There Are More Than Five Yamas
Article At A Glance
You may know about the 5 Yamas in the Yoga Sutras. But there are many more Yamas in traditional yoga. Here are a few more to explore.
Although many of us have been told that the Yoga Sutras of Patanjali is the single authoritative text on yoga, this isn’t really true. As yoga evolved over thousands of years, there were many different schools of yoga besides the school described by Patanjali (now referred to as “classical yoga”), and they differ quite a bit from each other. They can differ entirely in what the goal of practice is, what their views of what enlightenment is, and in the number of branches that yoga practice should include. And many of these other schools also had their own very influential texts! In fact, throughout the history of yoga in India, at times, some of those other texts were considered more influential than the Yoga Sutras. One area where the various yoga texts often differ is in their lists of Yamas (the ethical practices of yoga).
There are so many more than the basic five listed in the Yoga Sutras (non-violence, truthfulness, not stealing, non-hoarding, and celibacy). In fact, yoga teacher and scholar Richard Rosen shared with me a list of 150 Yamas! I’m not allowed to share this list with you, but it will appear in his forthcoming book from Shambhala Publications called Yoga by the Numbers.
About Those Other Yamas (Not Just the Five)
Personally, I have been very interested in some of the “other” Yamas from different yoga texts, probably inspired by the very moving post that Ram Rao wrote for the blog Yoga for Times of Change about the Yama Kshama (forgiveness). I concluded that we’re missing out on valuable practices and ideas if we focus only on the five Yamas in the Yoga Sutras.
Although since then, I’ve written about a few of these “additional” Yamas, I thought today I’d introduce you to a very influential yoga text, the Yoga Yajnavalkya, and walk you through the 10 Yamas that this text includes. I’m picking this list of 10 because it is my understanding that this list of 10 Yamas was (and may still be) more common in India than Patajanli’s five Yamas and that this same list appears in numerous Hindu texts, including the Upanishads as well as the Hatha Yoga Pradipika (the essential text on Hatha Yoga) as well as the Yoga Yajnavalkya.

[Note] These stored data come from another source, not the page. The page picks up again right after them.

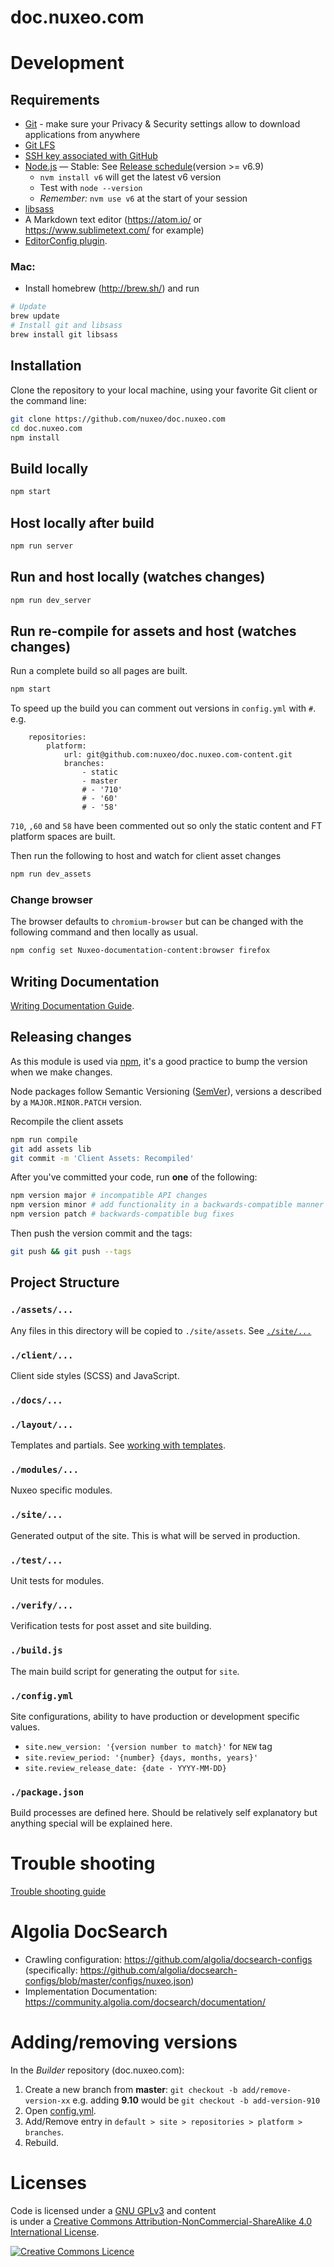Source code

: # doc.nuxeo.com

# Development

## Requirements
- [Git](https://git-scm.com/) - make sure your Privacy & Security settings allow to download applications from anywhere
- [Git LFS](https://github.com/github/git-lfs/wiki/Installation)
- [SSH key associated with GitHub](https://help.github.com/articles/generating-an-ssh-key/)
- [Node.js](https://github.com/creationix/nvm#install-script) &mdash; Stable: See [Release schedule](https://github.com/nodejs/LTS#lts_schedule)(version >= v6.9)
    - `nvm install v6` will get the latest v6 version
    - Test with `node --version`
    - _Remember:_ `nvm use v6` at the start of your session
- [libsass](http://sass-lang.com/libsass)
- A Markdown text editor (https://atom.io/ or https://www.sublimetext.com/ for example)
- [EditorConfig plugin](http://editorconfig.org/#download).

### Mac:
- Install homebrew (http://brew.sh/) and run
```bash
# Update
brew update
# Install git and libsass
brew install git libsass
```

## Installation
Clone the repository to your local machine, using your favorite Git client or the command line:
```bash
git clone https://github.com/nuxeo/doc.nuxeo.com
cd doc.nuxeo.com
npm install
```

## Build locally
```bash
npm start
```

## Host locally after build
```bash
npm run server
```

## Run and host locally (watches changes)
```bash
npm run dev_server
```

## Run re-compile for assets and host (watches changes)
Run a complete build so all pages are built.
```bash
npm start
```
To speed up the build you can comment out versions in `config.yml` with `#`. e.g.
```
    repositories:
        platform:
            url: git@github.com:nuxeo/doc.nuxeo.com-content.git
            branches:
                - static
                - master
                # - '710'
                # - '60'
                # - '58'
```
`710`, `,60` and `58` have been commented out so only the static content and FT platform spaces are built.

Then run the following to host and watch for client asset changes
```bash
npm run dev_assets
```

### Change browser
The browser defaults to `chromium-browser` but can be changed with the following command and then locally as usual.
```bash
npm config set Nuxeo-documentation-content:browser firefox
```
## Writing Documentation
[Writing Documentation Guide](./docs/writing-documentation.md#writing-documentation).

## Releasing changes
As this module is used via [npm](https://www.npmjs.com/), it's a good practice to bump the version when we make changes.

Node packages follow Semantic Versioning ([SemVer](http://semver.org/)), versions a described by a `MAJOR.MINOR.PATCH` version.

Recompile the client assets
```bash
npm run compile
git add assets lib
git commit -m 'Client Assets: Recompiled'
```

After you've committed your code, run **one** of the following:
```bash
npm version major # incompatible API changes
npm version minor # add functionality in a backwards-compatible manner
npm version patch # backwards-compatible bug fixes
```

Then push the version commit and the tags:
```bash
git push && git push --tags
```

## Project Structure
### `./assets/...`
Any files in this directory will be copied to `./site/assets`. See [`./site/...`](#site)

### `./client/...`
Client side styles (SCSS) and JavaScript.

### `./docs/...`

### `./layout/...`
Templates and partials. See [working with templates](./docs/writing-documentation.md#writing-documentation).

### `./modules/...`
Nuxeo specific modules.

### `./site/...`
Generated output of the site. This is what will be served in production.

### `./test/...`
Unit tests for modules.

### `./verify/...`
Verification tests for post asset and site building.

### `./build.js`
The main build script for generating the output for `site`.

### `./config.yml`
Site configurations, ability to have production or development specific values.

- `site.new_version: '{version number to match}'` for `NEW` tag
- `site.review_period: '{number} {days, months, years}'`
- `site.review_release_date: {date - YYYY-MM-DD}`

### `./package.json`
Build processes are defined here. Should be relatively self explanatory but anything special will be explained here.

# Trouble shooting
[Trouble shooting guide](./docs/trouble-shooting.md#trouble-shooting)

# Algolia DocSearch
- Crawling configuration: https://github.com/algolia/docsearch-configs (specifically: https://github.com/algolia/docsearch-configs/blob/master/configs/nuxeo.json)
- Implementation Documentation: https://community.algolia.com/docsearch/documentation/

# Adding/removing versions
In the _Builder_ repository (doc.nuxeo.com):

1. Create a new branch from **master**: `git checkout -b add/remove-version-xx` e.g. adding **9.10** would be `git checkout -b add-version-910`
2. Open [config.yml](./config.yml).
3. Add/Remove entry in `default > site > repositories > platform > branches`.
4. Rebuild.

# Licenses

Code is licensed under a [GNU GPLv3](LICENSE.txt) and content </a><br />is under a <a rel="license" href="http://creativecommons.org/licenses/by-nc-sa/4.0/">Creative Commons Attribution-NonCommercial-ShareAlike 4.0 International License</a>.

<a rel="license" href="http://creativecommons.org/licenses/by-nc-sa/4.0/"><img alt="Creative Commons Licence" style="border-width:0" src="https://i.creativecommons.org/l/by-nc-sa/4.0/80x15.png" />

In this list, I’m using the definitions from the translation of the Yoga Yajnavalkya by A.G. Mohan with Ganesh Mohan. The first four are the same as the four of the Yamas in the Yoga Sutras. For the other six, I’ll add some links to where you can find out more information on our blog if there is a post about this.
10 Yamas from the Yoga Yajanvalkya and Other Texts
“Refraining from harming (creating suffering for) any living being, at all times, by thought, word, or deed is said to be Ahimsa by yogis.”
“Satya is not merely speaking the plain truth, [but to say] that which is beneficial to all beings.”
“According to sages who have realized the truth, absence of desire for others’ possessions is said to be Asteya.”
“Renouncing sex, in thought, word, or deed, at all times, all places, in all states [of mind and body], is considered Brahmacharya for those in the Brahmacharya-Asrama, for monks, for those committed to Brahmacharya throughout their lives, and for those who are in the Vanaprastha-Asrama (the third stage of life when one retires to the forest). For householders, intimacy with their wives, in the prescribed period, in the proper manner, is considered Brahmacharya. For everyone, serving one’s guru at all times is [also] said to be Brahmacharya.”
“Daya (kindness, compassion) is to be kind to all beings everywhere.”
No hypocrisy, sincerity. [Mohans’ translation included this in the list but did not provide a definition].
Equality toward all things, favorable or unfavorable, is said to be Ksama (forbearance, forgiveness) by scholars well versed in the Vedas.
“When wealth is lost or gained, when one is separated from loved ones or joined with them, the steadiness of mind in [such] situations is Dhrti.” Comment: I meant to write about this in my forthcoming book Yoga for Times of Change, but, hmmm, in the end, I didn’t get around to it.
“A monk may have eight mouthfuls of food [daily], those in Vanaprastha-Rama, sixteen mouthfuls, a householder thirty-two, and students as much as they wish. This is Mithara (controlled diet) for them, and for others [in general], it is eating less.” Comment: It was believed back then that restricting your diet could help reduce the desire for food and the pleasure in eating, which was considered to interfere with reaching a state of enlightenment. Now we know that can lead to eating disorders and other problems. Fortunately, we can all just consider ourselves “students” and eat as much as we wish.
“Sauca (purity) is said to be of two types: external and internal. External purity [is achieved] by cleansing agents like water and [a kind of fragrant] earth (like soap). Purity of the mind is evidenced by the Dharma (ethical values) the person follows and the internal quest for self-knowledge (spiritual search).” In the Yoga Sutras, this is one of the Niyamasn (daily practices).